_TASK OBJECTIVE_
In the records below, some lines hold the word "reads". Copy each of those lines.

Saved entries
-*-

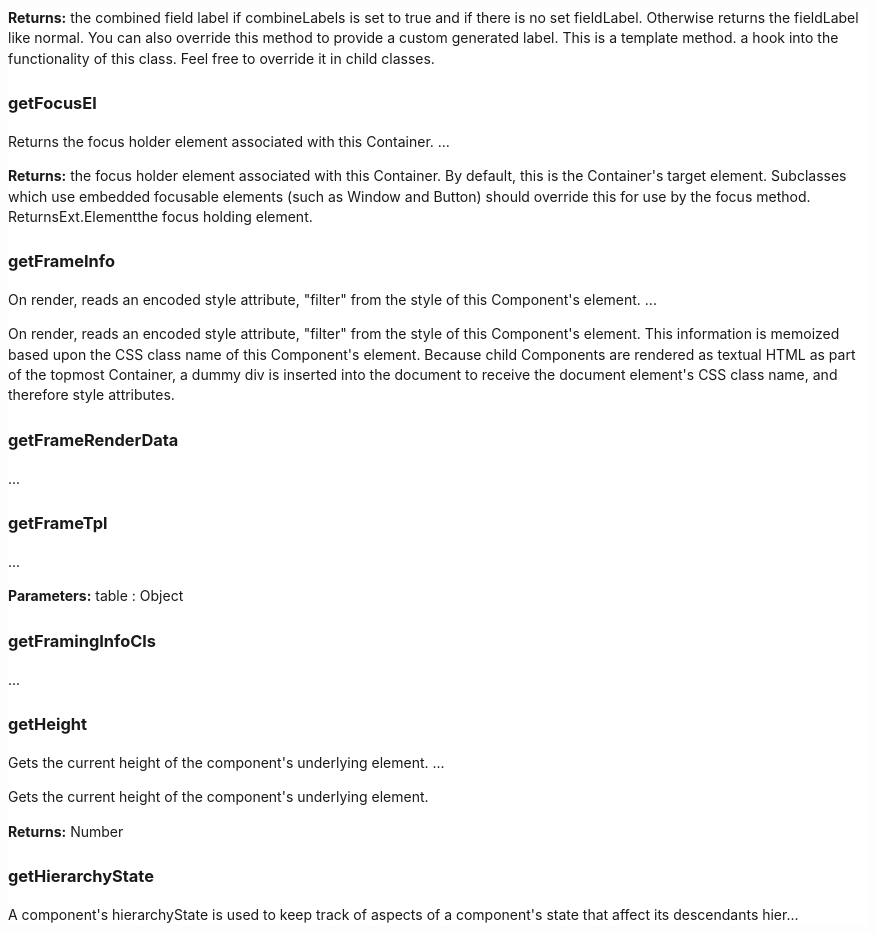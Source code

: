 **Returns:** the combined field label if combineLabels is set to true and if there is no set fieldLabel. Otherwise returns the fieldLabel like normal. You can also override this method to provide a custom generated label. This is a template method. a hook into the functionality of this class. Feel free to override it in child classes.


### getFocusEl

Returns the focus holder element associated with this Container. ...

**Returns:** the focus holder element associated with this Container. By default, this is the Container's target element. Subclasses which use embedded focusable elements (such as Window and Button) should override this for use by the focus method. ReturnsExt.Elementthe focus holding element.


### getFrameInfo

On render, reads an encoded style attribute, "filter" from the style of this Component's element. ...

On render, reads an encoded style attribute, "filter" from the style of this Component's element. This information is memoized based upon the CSS class name of this Component's element. Because child Components are rendered as textual HTML as part of the topmost Container, a dummy div is inserted into the document to receive the document element's CSS class name, and therefore style attributes.


### getFrameRenderData

...


### getFrameTpl

...

**Parameters:** table : Object


### getFramingInfoCls

...


### getHeight

Gets the current height of the component's underlying element. ...

Gets the current height of the component's underlying element.

**Returns:** Number


### getHierarchyState

A component's hierarchyState is used to keep track of aspects of a component's state that affect its descendants hier...

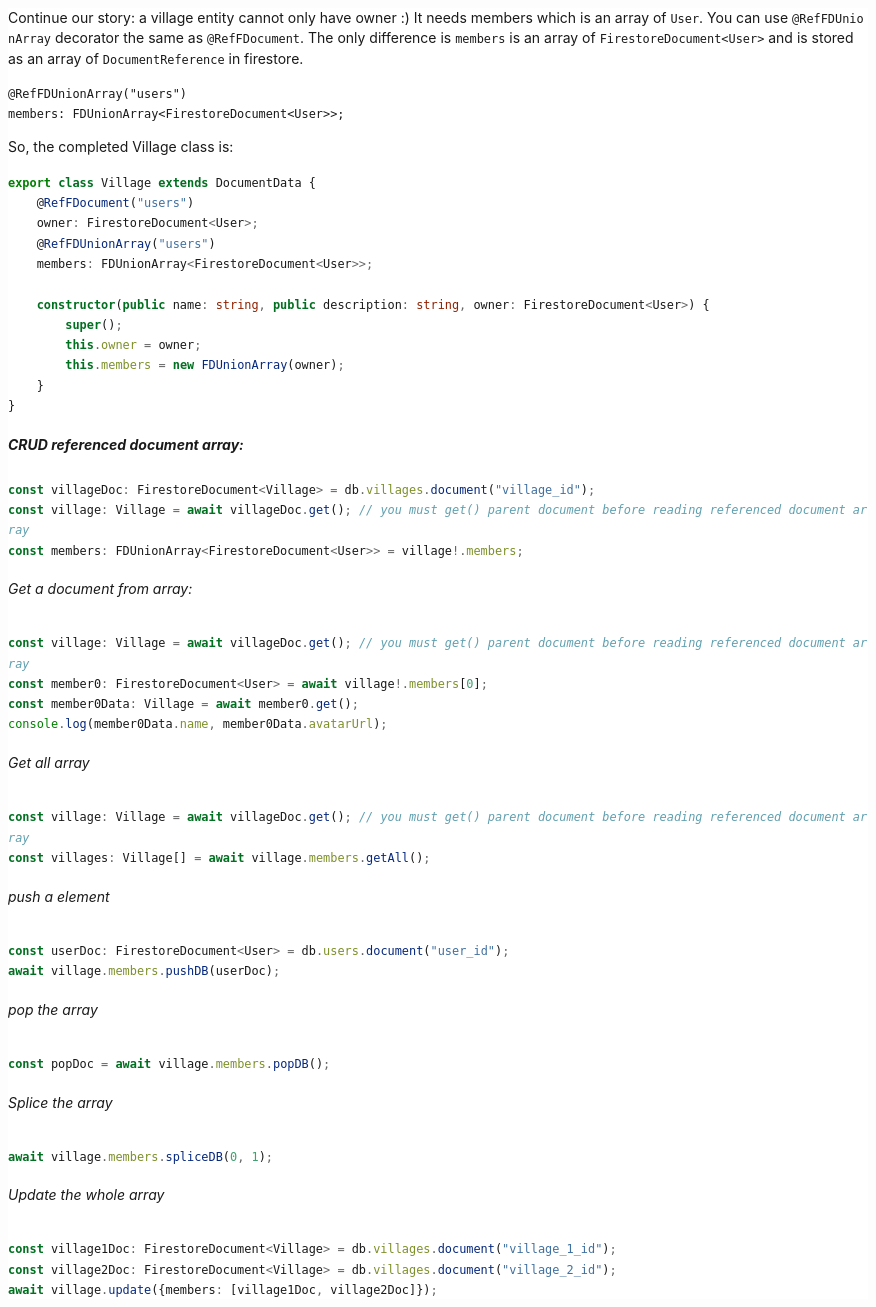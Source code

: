 Continue our story: a village entity cannot only have owner :) It needs members which is an array of `User`.
You can use `@RefFDUnionArray` decorator the same as `@RefFDocument`. The only difference is `members` is an array of `FirestoreDocument<User>` and is stored as an array of `DocumentReference` in firestore.
```
@RefFDUnionArray("users")
members: FDUnionArray<FirestoreDocument<User>>;
```
So, the completed Village class is:

```typescript
export class Village extends DocumentData {
    @RefFDocument("users")
    owner: FirestoreDocument<User>;
    @RefFDUnionArray("users")
    members: FDUnionArray<FirestoreDocument<User>>;

    constructor(public name: string, public description: string, owner: FirestoreDocument<User>) {
        super();
        this.owner = owner;
        this.members = new FDUnionArray(owner);
    }
}
```

##### CRUD referenced document array:

```typescript
const villageDoc: FirestoreDocument<Village> = db.villages.document("village_id");
const village: Village = await villageDoc.get(); // you must get() parent document before reading referenced document array
const members: FDUnionArray<FirestoreDocument<User>> = village!.members;
```
###### Get a document from array:
```typescript
const village: Village = await villageDoc.get(); // you must get() parent document before reading referenced document array
const member0: FirestoreDocument<User> = await village!.members[0];
const member0Data: Village = await member0.get();
console.log(member0Data.name, member0Data.avatarUrl);
```
###### Get all array
```typescript
const village: Village = await villageDoc.get(); // you must get() parent document before reading referenced document array
const villages: Village[] = await village.members.getAll();
```
###### push a element
```typescript
const userDoc: FirestoreDocument<User> = db.users.document("user_id");
await village.members.pushDB(userDoc);
```
###### pop the array
```typescript
const popDoc = await village.members.popDB();
```
###### Splice the array
```typescript
await village.members.spliceDB(0, 1);
```
###### Update the whole array
```typescript
const village1Doc: FirestoreDocument<Village> = db.villages.document("village_1_id");
const village2Doc: FirestoreDocument<Village> = db.villages.document("village_2_id");
await village.update({members: [village1Doc, village2Doc]});
```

-*-

_RESPONSE FOR THIS EXERCISE_
On render, reads an encoded style attribute, "filter" from the style of this Component's element. ...
On render, reads an encoded style attribute, "filter" from the style of this Component's element. This information is memoized based upon the CSS class name of this Component's element. Because child Components are rendered as textual HTML as part of the topmost Container, a dummy div is inserted into the document to receive the document element's CSS class name, and therefore style attributes.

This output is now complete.